Ao contrário do que costuma acontecer com filhos de militares, Cole acabou não viajando muito. Sua mãe se separou do seu pai e saiu das forças armadas, pegando vários empregos para facilitar ao máximo a vida para Jermaine e seu irmão, Zach. Até Cole fazer 11 anos, moraram numa série de pequenas casas, em bairros e estacionamentos de trailers, lugares que Cole descreveria como "super gueto". Zach passa diante de uma das casas na Lewis Street – é pouco mais do que um casebre. Na casinha de dois quartos os irmãos se refugiavam, vivendo um praticamente em cima do outro.

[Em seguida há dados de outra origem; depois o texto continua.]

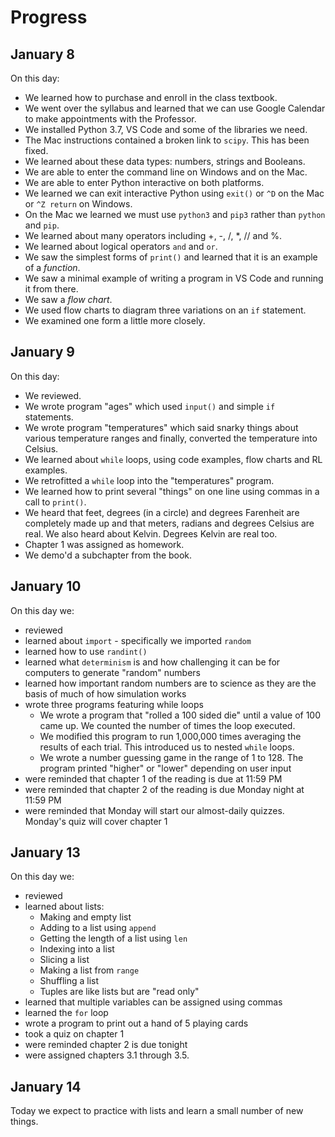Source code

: # Progress

## January 8

On this day:
* We learned how to purchase and enroll in the class textbook.
* We went over the syllabus and learned that we can use Google Calendar to make appointments with the Professor.
* We installed Python 3.7, VS Code and some of the libraries we need.
* The Mac instructions contained a broken link to `scipy`. This has been fixed.
* We learned about these data types: numbers, strings and Booleans.
* We are able to enter the command line on Windows and on the Mac.
* We are able to enter Python interactive on both platforms.
* We learned we can exit interactive Python using `exit()` or `^D` on the Mac or `^Z return` on Windows.
* On the Mac we learned we must use `python3` and `pip3` rather than `python` and `pip`.
* We learned about many operators including +, -, /, *, // and %.
* We learned about logical operators `and` and `or`.
* We saw the simplest forms of `print()` and learned that it is an example of a *function*.
* We saw a minimal example of writing a program in VS Code and running it from there.
* We saw a *flow chart*.
* We used flow charts to diagram three variations on an `if` statement.
* We examined one form a little more closely.

## January 9

On this day:
* We reviewed. 
* We wrote program "ages" which used `input()` and simple `if` statements.
* We wrote program "temperatures" which said snarky things about various temperature ranges and finally, converted the temperature into Celsius.
* We learned about `while` loops, using code examples, flow charts and RL examples.
* We retrofitted a `while` loop into the "temperatures" program.
* We learned how to print several "things" on one line using commas in a call to `print()`.
* We heard that feet, degrees (in a circle) and degrees Farenheit are completely made up and that meters, radians and degrees Celsius are real. We also heard about Kelvin. Degrees Kelvin are real too.
* Chapter 1 was assigned as homework.
* We demo'd a subchapter from the book.

## January 10

On this day we:

* reviewed
* learned about `import` - specifically we imported `random`
* learned how to use `randint()`
* learned what `determinism` is and how challenging it can be for computers to generate "random" numbers
* learned how important random numbers are to science as they are the basis of much of how simulation works
* wrote three programs featuring while loops
    * We wrote a program that "rolled a 100 sided die" until a value of 100 came up. We counted the number of times the loop executed.
	* We modified this program to run 1,000,000 times averaging the results of each trial. This introduced us to nested `while` loops.
	* We wrote a number guessing game in the range of 1 to 128. The program printed "higher" or "lower" depending on user input
* were reminded that chapter 1 of the reading is due at 11:59 PM
* were reminded that chapter 2 of the reading is due Monday night at 11:59 PM
* were reminded that Monday will start our almost-daily quizzes. Monday's quiz will cover chapter 1

## January 13

On this day we:

* reviewed
* learned about lists:
    * Making and empty list
    * Adding to a list using `append`
    * Getting the length of a list using `len`
    * Indexing into a list
    * Slicing a list
    * Making a list from `range`
    * Shuffling a list
    * Tuples are like lists but are "read only"
* learned that multiple variables can be assigned using commas
* learned the `for` loop
* wrote a program to print out a hand of 5 playing cards
* took a quiz on chapter 1
* were reminded chapter 2 is due tonight
* were assigned chapters 3.1 through 3.5.

## January 14

Today we expect to practice with lists and learn a small number of new things.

Isso tudo mudou quando a mãe de Cole se casou novamente, e a família se mudou para uma propriedade muito melhor, em Forest Hills Drive – o endereço que viraria o título de seu terceiro disco, que venceu o prêmio de Melhor Disco de Rap no Billboard Award de 2015. "Conseguimos ficar com a casa, porque havia uma outra fonte de renda", explica Cole. "O meu padrasto era do exército, ela tinha um emprego nos correios. Duas rendas de US$30.000 por ano combinadas, então pudemos subir de nível". A primeira coisa que você percebe ao se aproximar no número 2014 de Forest Hills Drive é o espaço em volta – há um enorme gramado na frente e um jardim na parte de trás da casa. Andando pela casa de três quartos, dá para ver porque qualquer criança ficaria extasiada de se mudar para lá.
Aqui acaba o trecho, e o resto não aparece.